Fauna of ixodid ticks of the world (Acari, Ixodidae)

Publication Type:Website
Year of Publication:2009
Authors:G. Vasilievic Kolonin
Abstract:

INTRODUCTION

More than twenty years ago, the author published for the first time a review of the world distribution of ixodid ticks, which contained data on distribution, hosts, biology, and pathogenic value of all ixodid tick species of the world fauna with range maps and principal literature on each species (G.V. Kolonin "World distribution of ixodid ticks", 1978, 1981, 1983, 1984). Since then, our knowledge of this important group of parasites has increased considerably. Besides numerous journal articles, the major monographs on the genus Rhipicephalus of the world (Walker et al., 2000), on the nomenclature of ixodid ticks (Camicas et al., 1998), on the ticks of Russia and adjacent countries (Filippova, 1997), on ticks of China (Teng and Jiang, 1991), on ticks of the Neotropical region (Guglielmone et al., 2003), and on the subgenus Ixodiopsis (Robbins and Keirans, 1992) have been published. There was also an opportunity to become acquainted with a most interesting and rare book on ixodid ticks of Vietnam (Phan, 1977).

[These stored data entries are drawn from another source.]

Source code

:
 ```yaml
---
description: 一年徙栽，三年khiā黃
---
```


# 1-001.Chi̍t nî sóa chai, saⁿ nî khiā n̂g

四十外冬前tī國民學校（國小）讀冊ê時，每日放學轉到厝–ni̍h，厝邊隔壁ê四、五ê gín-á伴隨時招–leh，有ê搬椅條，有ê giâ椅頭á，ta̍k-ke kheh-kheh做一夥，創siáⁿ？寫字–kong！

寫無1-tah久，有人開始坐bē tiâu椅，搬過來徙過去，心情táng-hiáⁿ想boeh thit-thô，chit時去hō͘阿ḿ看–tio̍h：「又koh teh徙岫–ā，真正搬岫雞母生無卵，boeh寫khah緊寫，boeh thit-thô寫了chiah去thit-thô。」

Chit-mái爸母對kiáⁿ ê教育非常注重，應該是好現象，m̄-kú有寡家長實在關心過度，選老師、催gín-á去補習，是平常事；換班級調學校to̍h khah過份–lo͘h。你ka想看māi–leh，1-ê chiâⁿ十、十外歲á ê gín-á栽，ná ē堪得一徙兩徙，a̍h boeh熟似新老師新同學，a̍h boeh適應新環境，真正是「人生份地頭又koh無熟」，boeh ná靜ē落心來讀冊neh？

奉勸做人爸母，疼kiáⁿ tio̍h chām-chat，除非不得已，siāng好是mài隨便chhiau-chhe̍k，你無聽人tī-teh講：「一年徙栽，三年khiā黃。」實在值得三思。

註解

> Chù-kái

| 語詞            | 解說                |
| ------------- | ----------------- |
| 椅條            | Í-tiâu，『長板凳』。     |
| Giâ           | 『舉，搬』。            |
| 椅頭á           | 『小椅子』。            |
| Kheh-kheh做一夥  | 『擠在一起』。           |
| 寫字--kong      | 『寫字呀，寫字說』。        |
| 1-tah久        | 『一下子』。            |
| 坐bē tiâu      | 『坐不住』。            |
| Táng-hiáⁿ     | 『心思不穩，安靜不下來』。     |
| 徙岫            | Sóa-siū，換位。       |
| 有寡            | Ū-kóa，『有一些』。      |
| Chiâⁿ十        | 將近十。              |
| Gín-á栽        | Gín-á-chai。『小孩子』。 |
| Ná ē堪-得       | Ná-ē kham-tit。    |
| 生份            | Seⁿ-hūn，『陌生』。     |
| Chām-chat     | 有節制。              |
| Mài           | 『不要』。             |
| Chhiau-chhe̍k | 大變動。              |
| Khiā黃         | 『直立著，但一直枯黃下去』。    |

In light of these new publications, it was necessary to revise existing information, to add new data, and to publish a new edition of the book. This publication as a whole has retained the structure of earlier editions. The list of references contains all the principal works published after the publication of the first review. The taxonomic structure of the family Ixodidae is presented in accordance with the views of J. Keirans (1992), J.-L. Camicas et al. (1998), and I.G. Horak et al. (2002), with the exception of the genera Aponomma and Boophilus, where traditional views have been retained. New species Rhipicephalus hoogstraali Kolonin sp. n. has been described. According to the available data, the total number of species of ixodid ticks of the world totals 665.

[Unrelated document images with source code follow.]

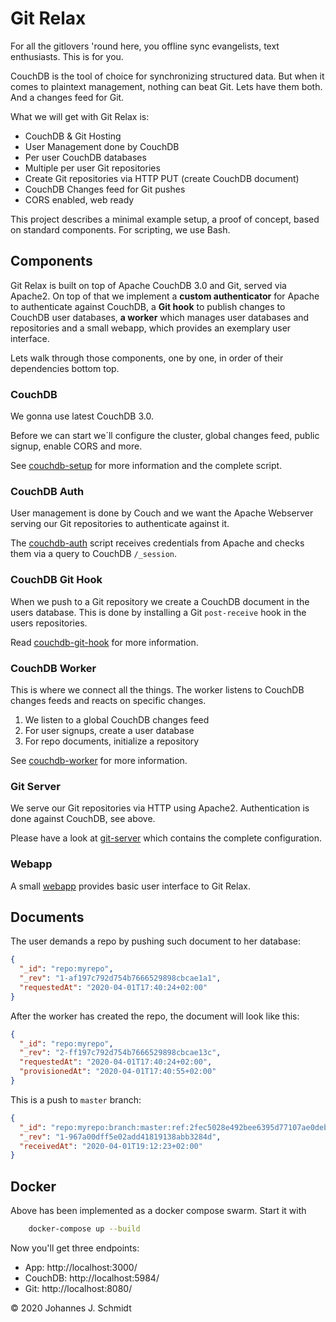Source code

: # Git Relax
For all the gitlovers 'round here, you offline sync evangelists, text enthusiasts. This is for you.

CouchDB is the tool of choice for synchronizing structured data. But when it comes to plaintext management, nothing can beat Git. Lets have them both. And a changes feed for Git.

What we will get with Git Relax is:

* CouchDB & Git Hosting
* User Management done by CouchDB
* Per user CouchDB databases
* Multiple per user Git repositories
* Create Git repositories via HTTP PUT (create CouchDB document)
* CouchDB Changes feed for Git pushes
* CORS enabled, web ready

This project describes a minimal example setup, a proof of concept, based on standard components. For scripting, we use Bash.


## Components
Git Relax is built on top of Apache CouchDB 3.0 and Git, served via Apache2. On top of that we implement a **custom authenticator** for Apache to authenticate against CouchDB, a **Git hook** to publish changes to CouchDB user databases, **a worker** which manages user databases and repositories and a small webapp, which provides an exemplary user interface.

Lets walk through those components, one by one, in order of their dependencies bottom top.


### CouchDB
We gonna use latest CouchDB 3.0.

Before we can start we´ll configure the cluster, global changes feed, public signup, enable CORS and more.

See [couchdb-setup](couchdb-setup) for more information and the complete script.


### CouchDB Auth
User management is done by Couch and we want the Apache Webserver serving our Git repositories to authenticate against it.

The [couchdb-auth](git-server/couchdb-auth) script receives credentials from Apache and checks them via a query to CouchDB `/_session`.


### CouchDB Git Hook
When we push to a Git repository we create a CouchDB document in the users database. This is done by installing a Git `post-receive` hook in the users repositories.

Read [couchdb-git-hook](git-server/couchdb-git-hook) for more information.


### CouchDB Worker
This is where we connect all the things. The worker listens to CouchDB changes feeds and reacts on specific changes.

1. We listen to a global CouchDB changes feed
1. For user signups, create a user database
1. For repo documents, initialize a repository

See [couchdb-worker](couchdb-worker) for more information.


### Git Server
We serve our Git repositories via HTTP using Apache2. Authentication is done against CouchDB, see above.

Please have a look at [git-server](git-server) which contains the complete configuration.


### Webapp
A small [webapp](webapp) provides basic user interface to Git Relax.


## Documents
The user demands a repo by pushing such document to her database:
```json
{
  "_id": "repo:myrepo",
  "_rev": "1-af197c792d754b7666529898cbcae1a1",
  "requestedAt": "2020-04-01T17:40:24+02:00"
}
```

After the worker has created the repo, the document will look like this:
```json
{
  "_id": "repo:myrepo",
  "_rev": "2-ff197c792d754b7666529898cbcae13c",
  "requestedAt": "2020-04-01T17:40:24+02:00",
  "provisionedAt": "2020-04-01T17:40:55+02:00"
}
```

This is a push to `master` branch:
```json
{
  "_id": "repo:myrepo:branch:master:ref:2fec5028e492bee6395d77107ae0debd3dd855f2",
  "_rev": "1-967a00dff5e02add41819138abb3284d",
  "receivedAt": "2020-04-01T19:12:23+02:00"
}
```


## Docker
Above has been implemented as a docker compose swarm. Start it with

```sh
	docker-compose up --build
```

Now you'll get three endpoints:

* App: http://localhost:3000/
* CouchDB: http://localhost:5984/
* Git: http://localhost:8080/



© 2020 Johannes J. Schmidt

Our earlier work attempted to reveal the centers of species diversity for the ixodid ticks of the world (Kolonin and Andreev, 1992). Superimposing maps of species ranges, we found that all the genera, except Dermacentor, have distinct centers of species diversity. Yet most of the genera (Haemaphysalis, Amblyomma, Rhipicephalus, Hyalomma, and Aponomma) have only one main center of species diversity, and only Ixodes has several (no less than six) equally important centers of species diversity, which may correlate to the polyphyletic origin of this genus.

The recent maintenance of a database of the world fauna of ticks was largely due to the participation of the following colleagues: D.A. Apanaskevich (Russia), J.E. Keirans, R.G. Robbins, R.P. Eckerlin (USA), D.M. Barros-Battesti, A.Henriques, M.B. Labruna (Brazil), A.A. Guglielmone, P.M. Beldomenico (Argentina), D. Gonzales-Acuña (Chile), J.M. Venzal (Uruguay), C. Guzman Cornejo (Mexico), A. Estrada-Peña (Spain), E. Camus, J.-L. Camicas (France), T.N. Petney (Germany), I.G. Horak (South Africa), S.Rahbari (Iran), T.C. Phan (Vietnam), J.G. Liu, K.F. Teng, and Z.J. Jiang (China). I am deeply grateful to all of them, but particularly to Matthias Kiefer, who never refused to provide me with any prints I needed. Gratitude to the untimely deceased H. Hoogstraal and T. Santos-Dias is forever preserved in my memory.

My special thanks are due to O.V. Voltzit, who kindly agreed to prepare computer maps of tick distributions.

I also thank P.N. Petrov and C. S. Miller for correcting the English of the manuscript.